「高校生ゴンクール賞」に注目!

asahi.com「仏で高校生の文学賞に注目 「本家」しのぐ売り上げも」というニュースに注目。


「高校生ゴングール賞」、たしかにちょっと気になってたんですよね。同賞を受賞した『ある秘密』(フィリップ・グランベール著、野崎歓訳、新潮社)を読んだとき、フランスの高校生ってこんなの選ぶんだ、センスいーじゃん、と思ったのだ。


上の記事によれば、高校生ゴングール賞とは、

 ゴンクール賞とは、日本でいえば芥川賞にあたるような最も知られた賞で、ゴンクールアカデミーの会員が選考にあたる。とすれば、「高校生ゴンクール賞」とは何なのか。
(中略)
 高校生ゴンクール賞は、ゴンクール賞の第1次候補作十数冊から選ばれる。毎年、候補が発表されると、フナックが、参加する高校のクラスに各7、8冊ずつを届ける。本は無料。一緒にお菓子も届けられ、ちょっとしたセレモニーが開かれる。

 参加はクラス全員が原則で、2年続けて同じ高校が参加することはない。表紙を見てどんな印象をもったか、本について意見の異なる2人の対話をイメージしてみるなど、さまざまな方法で批評の議論を深めていく。新作ばかりで指導要領などはないから、教師も自分で価値を判断しなくてはならない。

 2カ月かけて、いいと思った3作と、地方審査委員会に出るクラス代表1人を選ぶ。そこで再び3冊と代表を選び、レンヌ市のレストランで開かれる全国審査に臨む。高校生の代表が受賞作を発表する瞬間は、テレビでも報じられる。
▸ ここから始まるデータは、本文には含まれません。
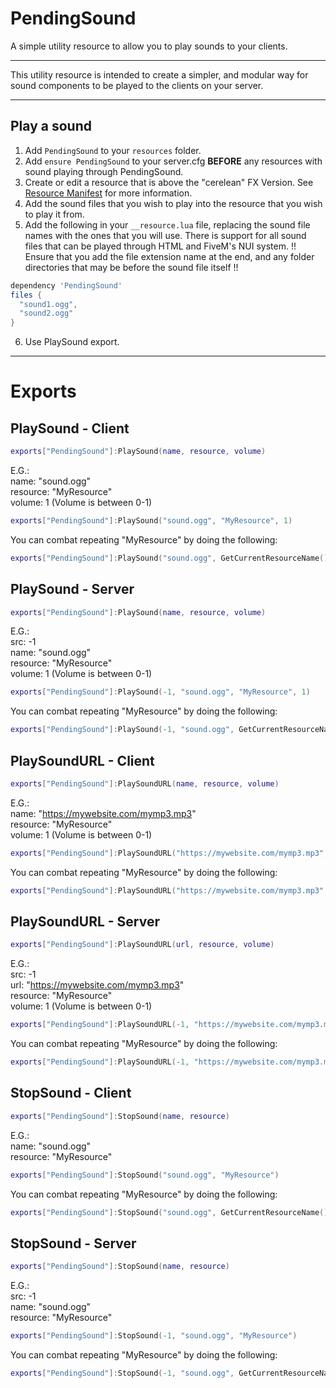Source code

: # PendingSound
A simple utility resource to allow you to play sounds to your clients.

---

This utility resource is intended to create a simpler, and modular way for sound components to be played to the clients on your server.

--- 

## Play a sound

1. Add `PendingSound` to your `resources` folder.
2. Add `ensure PendingSound` to your server.cfg **BEFORE** any resources with sound playing through PendingSound. 
3. Create or edit a resource that is above the "cerelean" FX Version. See [Resource Manifest](https://docs.fivem.net/docs/scripting-reference/resource-manifest/resource-manifest/#fx-version-cerulean-2020-05) for more information.
4. Add the sound files that you wish to play into the resource that you wish to play it from.
5. Add the following in your `__resource.lua` file, replacing the sound file names with the ones that you will use. There is support for all sound files that can be played through HTML and FiveM's NUI system. !! Ensure that you add the file extension name at the end, and any folder directories that may be before the sound file itself !! 
```lua 
dependency 'PendingSound'
files {
  "sound1.ogg",
  "sound2.ogg"
}
```
6. Use PlaySound export.

---

# Exports

## PlaySound - Client

```lua
exports["PendingSound"]:PlaySound(name, resource, volume)
```
E.G.:  
name: "sound.ogg"  
resource: "MyResource"  
volume: 1 (Volume is between 0-1)  

```lua
exports["PendingSound"]:PlaySound("sound.ogg", "MyResource", 1)
```
You can combat repeating "MyResource" by doing the following:
```lua
exports["PendingSound"]:PlaySound("sound.ogg", GetCurrentResourceName(), 1)
```

## PlaySound - Server

```lua
exports["PendingSound"]:PlaySound(name, resource, volume)
```
E.G.:  
src: -1  
name: "sound.ogg"  
resource: "MyResource"  
volume: 1 (Volume is between 0-1)  

```lua
exports["PendingSound"]:PlaySound(-1, "sound.ogg", "MyResource", 1)
```
You can combat repeating "MyResource" by doing the following:
```lua
exports["PendingSound"]:PlaySound(-1, "sound.ogg", GetCurrentResourceName(), 1)
```

## PlaySoundURL - Client

```lua
exports["PendingSound"]:PlaySoundURL(name, resource, volume)
```
E.G.:  
name: "https://mywebsite.com/mymp3.mp3"  
resource: "MyResource"  
volume: 1 (Volume is between 0-1)  

```lua
exports["PendingSound"]:PlaySoundURL("https://mywebsite.com/mymp3.mp3", "MyResource", 1)
```
You can combat repeating "MyResource" by doing the following:
```lua
exports["PendingSound"]:PlaySoundURL("https://mywebsite.com/mymp3.mp3", GetCurrentResourceName(), 1)
```

## PlaySoundURL - Server

```lua
exports["PendingSound"]:PlaySoundURL(url, resource, volume)
```
E.G.:  
src: -1  
url: "https://mywebsite.com/mymp3.mp3"  
resource: "MyResource"  
volume: 1 (Volume is between 0-1)  

```lua
exports["PendingSound"]:PlaySoundURL(-1, "https://mywebsite.com/mymp3.mp3", "MyResource", 1)
```
You can combat repeating "MyResource" by doing the following:
```lua
exports["PendingSound"]:PlaySoundURL(-1, "https://mywebsite.com/mymp3.mp3", GetCurrentResourceName(), 1)
```

## StopSound - Client

```lua
exports["PendingSound"]:StopSound(name, resource)
```
E.G.:  
name: "sound.ogg"  
resource: "MyResource"  

```lua
exports["PendingSound"]:StopSound("sound.ogg", "MyResource")
```
You can combat repeating "MyResource" by doing the following:
```lua
exports["PendingSound"]:StopSound("sound.ogg", GetCurrentResourceName())
```

## StopSound - Server

```lua
exports["PendingSound"]:StopSound(name, resource)
```
E.G.:  
src: -1  
name: "sound.ogg"  
resource: "MyResource"  

```lua
exports["PendingSound"]:StopSound(-1, "sound.ogg", "MyResource")
```
You can combat repeating "MyResource" by doing the following:
```lua
exports["PendingSound"]:StopSound(-1, "sound.ogg", GetCurrentResourceName())
```
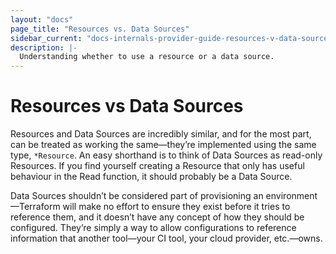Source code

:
```yaml
---
layout: "docs"
page_title: "Resources vs. Data Sources"
sidebar_current: "docs-internals-provider-guide-resources-v-data-sources"
description: |-
  Understanding whether to use a resource or a data source.
---
```


# Resources vs Data Sources
Resources and Data Sources are incredibly similar, and for the most part, can be treated as working the same&mdash;they’re implemented using the same type, `*Resource`. An easy shorthand is to think of Data Sources as read-only Resources. If you find yourself creating a Resource that only has useful behaviour in the Read function, it should probably be a Data Source.

Data Sources shouldn’t be considered part of provisioning an environment&mdash;Terraform will make no effort to ensure they exist before it tries to reference them, and it doesn’t have any concept of how they should be configured. They’re simply a way to allow configurations to reference information that another tool&mdash;your CI tool, your cloud provider, etc.&mdash;owns.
すごいセレモニーですよね。小説と批評の甲子園ってかんじ。


同じく記事によれば「高校生ゴンクール賞のほうが優れた作品を選ぶ」と評価するジャーナリストもいるらしい。そうだろうなぁ。候補作をじっくり読んだり議論したりする時間もあるし、風評とかに左右されることも少ないだろうし、利害も関係ないし。
それにしても驚くべきはフランスの高校生の読書における偏差値の高さかもしれない。「読書における偏差値の高さ」っておかしな言葉か。「読書力」……?それも違う。まぁいいや。
ただわたしは『ある秘密』を選ぶという、そのセンスに、日本とはかなり異なるセンスを感じたわけで。


この賞は19年前にひとつの地方で始まったささやかな読書教育の試みが、今では全国的に広がったとのこと。こういう環境があれば、どんな国の高校生でももっと、小説と批評そのものに近づくんじゃないかなぁと思う。ものごくいい勉強になるだろうし。ゆとり教育とかやってるヒマがあれば、こういう企画力を期待したいもんだ。


ただ今の日本でこれをやろうとすれば、例えば直木賞芥川賞の候補作から高校生に選ばせるとして、でもそれに価値が出てくるのは20年以上かかるだろうなと思う。候補作自体どうだって話もありますからね。
でも国内外の作品含めて、こういう高校生による賞をもうけるというのは、時間はかかっても絶対にいい効果を生む政策だと思うんですが、どうですかね文部科学省さん。